Opinion
In April 2008, I jokingly referred to myself as the “Queen of Suppression Orders” when explaining to a jury why I had banned a show that had been about to air on the Seven network.
I was the Supreme Court judge in charge of the gangland murder trials involving Carl Williams and had issued some noteworthy suppression orders.
The TV segment was set to show Judy Moran arguing with Carl Williams’ mother over whose son was the better criminal.
When I commenced dealing with Williams he faced at least seven trials, predominantly for murder and conspiracy to murder, which involved seven different murders and was anticipated to take many years to be heard. Despite those upcoming trials, Williams, the charges he faced and his family were daily media fodder.
One reason for the orders was that I presumed that the first application that Williams would make would be an application for a permanent stay of all the trials on the basis of that publicity.
It would have been impossible to find an impartial jury if they had read about his conviction for one execution-style murder immediately before his trial for another execution-style murder.

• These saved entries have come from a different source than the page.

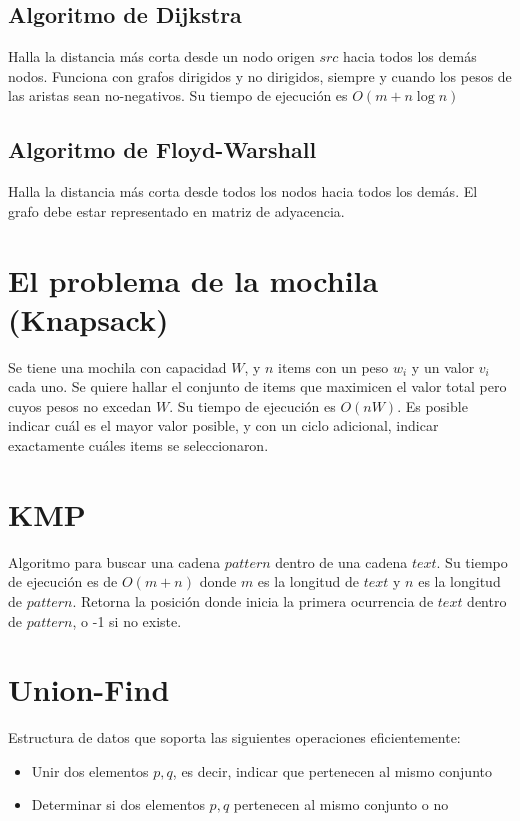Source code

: \documentclass{article}
\begin{document}
\begin{multicols}{2}
	\subsection{Algoritmo de Dijkstra}
	Halla la distancia más corta desde un nodo origen \(src\) hacia todos los demás nodos. Funciona con grafos dirigidos y no dirigidos, siempre y cuando los pesos de las aristas sean no-negativos. Su tiempo de ejecución es \( O(m + n\log n) \)
	
	
	\subsection{Algoritmo de Floyd-Warshall}
	Halla la distancia más corta desde todos los nodos hacia todos los demás. El grafo debe estar representado en matriz de adyacencia.

\section{El problema de la mochila (Knapsack)}
Se tiene una mochila con capacidad \(W\), y \(n\) items con un peso \(w_i\) y un valor \(v_i\) cada uno. Se quiere hallar el conjunto de items que maximicen el valor total pero cuyos pesos no excedan \(W\). Su tiempo de ejecución es \( O(nW) \). Es posible indicar cuál es el mayor valor posible, y con un ciclo adicional, indicar exactamente cuáles items se seleccionaron.


\section{KMP}
Algoritmo para buscar una cadena \(pattern\) dentro de una cadena \(text\). Su tiempo de ejecución es de \( O(m+n) \) donde \(m\) es la longitud de \(text\) y \(n\) es la longitud de \(pattern\). Retorna la posición donde inicia la primera ocurrencia de \(text\) dentro de \(pattern\), o -1 si no existe.


\section{Union-Find}
Estructura de datos que soporta las siguientes operaciones eficientemente:
\begin{itemize}
\item Unir dos elementos \(p,q\), es decir, indicar que pertenecen al mismo conjunto
\item Determinar si dos elementos \(p,q\) pertenecen al mismo conjunto o no
\end{itemize}



\end{multicols}
\end{document}
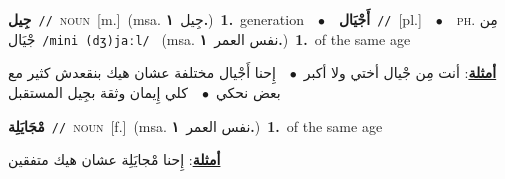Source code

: \documentclass[10pt,a4paper,twoside]{article} %
\begin{document}
\begin{multicols}{2}
{\setlength\topsep{0pt}\textbf{\foreignlanguage{arabic}{جِيل}}\ {\color{gray}\texttt{//}\color{black}}\ \textsc{noun}\ [m.]\ \color{gray}(msa. \foreignlanguage{arabic}{جِيل}~\foreignlanguage{arabic}{\textbf{١.}})\color{black}\ \textbf{1.}~generation\ \ $\bullet$\ \ \setlength\topsep{0pt}\textbf{\foreignlanguage{arabic}{أَجْيَال}}\ {\color{gray}\texttt{//}\color{black}}\ [pl.]\ \ $\bullet$\ \ \textsc{ph.} \color{gray} \foreignlanguage{arabic}{مِن جْيَال}\color{black}\ {\color{gray}\texttt{/{\sffamily mini (dʒ)jaːl}/}\color{black}}\ \color{gray} (msa. \foreignlanguage{arabic}{نفس العمر}~\foreignlanguage{arabic}{\textbf{١.}})\color{black}\ \textbf{1.}~of the same age\  \begin{flushright}\color{gray}\foreignlanguage{arabic}{\textbf{\underline{\foreignlanguage{arabic}{أمثلة}}}: أنت مِن جْيال أختي ولا أكبر\ $\bullet$\ \  إِحنا أَجْيال مختلفة عشان هيك بنقعدش كثير مع بعض نحكي\ $\bullet$\ \  كلي إِيمان وثقة بجِيل المستقبل}\end{flushright}\color{black}} \vspace{2mm}

{\setlength\topsep{0pt}\textbf{\foreignlanguage{arabic}{مْجَايَلِة}}\ {\color{gray}\texttt{//}\color{black}}\ \textsc{noun}\ [f.]\ \color{gray}(msa. \foreignlanguage{arabic}{نفس العمر}~\foreignlanguage{arabic}{\textbf{١.}})\color{black}\ \textbf{1.}~of the same age\  \begin{flushright}\color{gray}\foreignlanguage{arabic}{\textbf{\underline{\foreignlanguage{arabic}{أمثلة}}}: إِحنا مْجايَلِة عشان هيك متفقين}\end{flushright}\color{black}} \vspace{2mm}

\end{multicols}
\end{document}
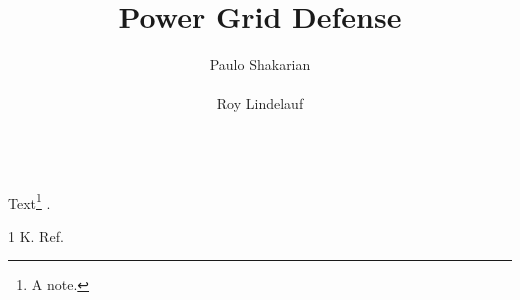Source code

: \documentclass{aamas2013}
\begin{document}
\title{Power Grid Defense}
\author{\alignauthor Paulo Shakarian \\ \\ 
\alignauthor Roy Lindelauf \\ \\ }
\maketitle
Text\footnote{A note.} \cite{k}.
\begin{thebibliography}{1} K. Ref.\end{thebibliography}
\end{document}

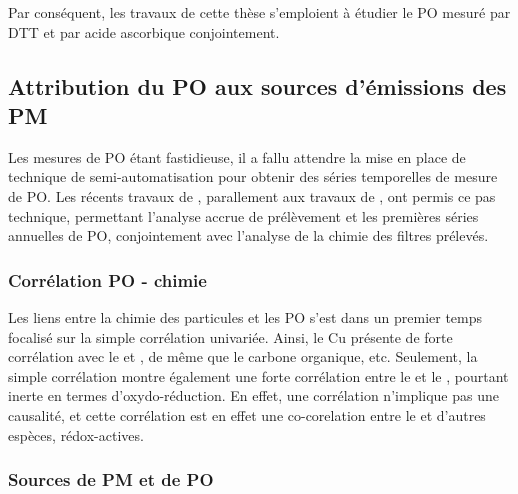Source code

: Par conséquent, les travaux de cette thèse s'emploient à étudier le PO mesuré par DTT et
par acide ascorbique conjointement.

\subsection{Attribution du PO aux sources d'émissions des PM}%
\label{sub:attribution_du_po_aux_sources_d_émissions_des_pm}

Les mesures de PO étant fastidieuse, il a fallu attendre la mise en place de technique
de semi-automatisation pour obtenir des séries temporelles de mesure de PO. Les récents
travaux de \textcite{fangSemiautomated2015}, parallement aux travaux de
\textcite{calasPollution2017}, ont permis ce pas technique, permettant l'analyse accrue de
prélèvement et les premières séries annuelles de PO, conjointement avec l'analyse de la
chimie des filtres prélevés.

\subsubsection{Corrélation PO - chimie}%
\label{ssub:corrélation_po_chimie}

Les liens entre la chimie des particules et les PO s'est dans un premier temps focalisé
sur la simple corrélation univariée. Ainsi, le Cu présente de forte corrélation
avec le \PODTT{} et \POAA, de même que le carbone organique, etc. Seulement, la simple
corrélation montre également une forte corrélation entre le \PODTT{} et le ,
pourtant inerte en termes d'oxydo-réduction.
En effet, une corrélation n'implique pas une causalité, et cette corrélation est en effet
une co-corelation entre le  et d'autres espèces, rédox-actives.



\subsubsection{Sources de PM et de PO}%
\label{ssub:sources_de_pm_et_de_po}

A successful application would have meant that he would not have been prosecuted at all. I must have been prescient as that was indeed the first application.
Because of the suppression order and due to the lapse of a few months with no publicity or reference to Williams, I was able to refuse the application.
The purpose of these orders was not to help Williams – it was to help the community have these trials dealt with as expeditiously, cost effectively and as fairly as possible, thereby ensuring that justice could be served.
There were constant complaints from the media about the suppression orders interfering with the public’s right to know. I, however, had to balance that with the community’s right to have these cases heard and an end to the gangland war infotainment that they had become.
I refer to this because of a report released on Tuesday, prepared by researchers at the school of Media, Film and Journalism at Monash University, at the request of the Melbourne Press Club.
In summary, the report says the courts have completely failed to safeguard the principle of open justice and that the limitations to conducting public interest news journalism in Victoria are now so severe that the crucial role of holding powerful institutions and individuals to account is under significant strain.
The report refers heavily to suppression orders in the Victorian courts, and is based upon interviews with 12 journalists.
To support its contention that Victorian courts are less transparent than other states, it reports figures showing that, in 2023, Victorian courts issued 521 suppression orders, South Australia 308, Western Australia 2 and NSW 133.
It is most unfortunate that the authors of this independent report did not refer to a 2020 report called Debunking the Myth: why Victoria is not the suppression order capital of Australia by Melbourne University academic Jason Bosland. That report clarifies the problem of using raw statistics when only Victoria and South Australia routinely provide media organisations with a notice about every suppression order issued by every court in the state. The statistics relied upon reflect reporting, not actuality.
Far from being the “suppression order capital” Victoria has, relative to population, one of the lowest per capita number of suppression orders for individual cases, according to Bosland’s research.
In a population of over 7 million people, and in excess of 350,000 cases in the combined jurisdictions, only 0.151 per cent of all cases are suppressed.
Could we do better? Of course we could.
I share community concern about the increasing use of mental health fragility and how its interconnection to well-known identities and families is being used to justify the granting of suppression orders, preventing the naming of people accused of crimes. It is disturbing that those who can afford the services of private psychiatrists and private mental health facilities are being afforded the privilege of not being named as being charged. When judges have reports that state there is a real and significant risk that the person charged will commit suicide if they are named, and that report goes unchallenged, untested, then it makes it almost impossible for the judge to refuse that application.
These psychiatrists should face cross-examination over their claims their clients are in a worse mental state than the average defendant facing serious charges.
This was recently highlighted in the case of Tom Silvagni.
I doubt that many people’s mental health is in good condition after being charged with serious crimes. But very few have the resources to obtain excellent psychiatric assistance and sometimes quite compelling expert reports as to why there should be a suppression order to prevent the adverse and overwhelming publicity that comes with their own fame or notoriety. It appears to smack of a privilege.
I believe that it would be better either that no one is named until convicted, or everyone is named.
There should be one rule for all, and that rule should be that everyone has the right to a fair trial.
The Honourable Betty King, KC, is a retired Victorian Supreme Court judge.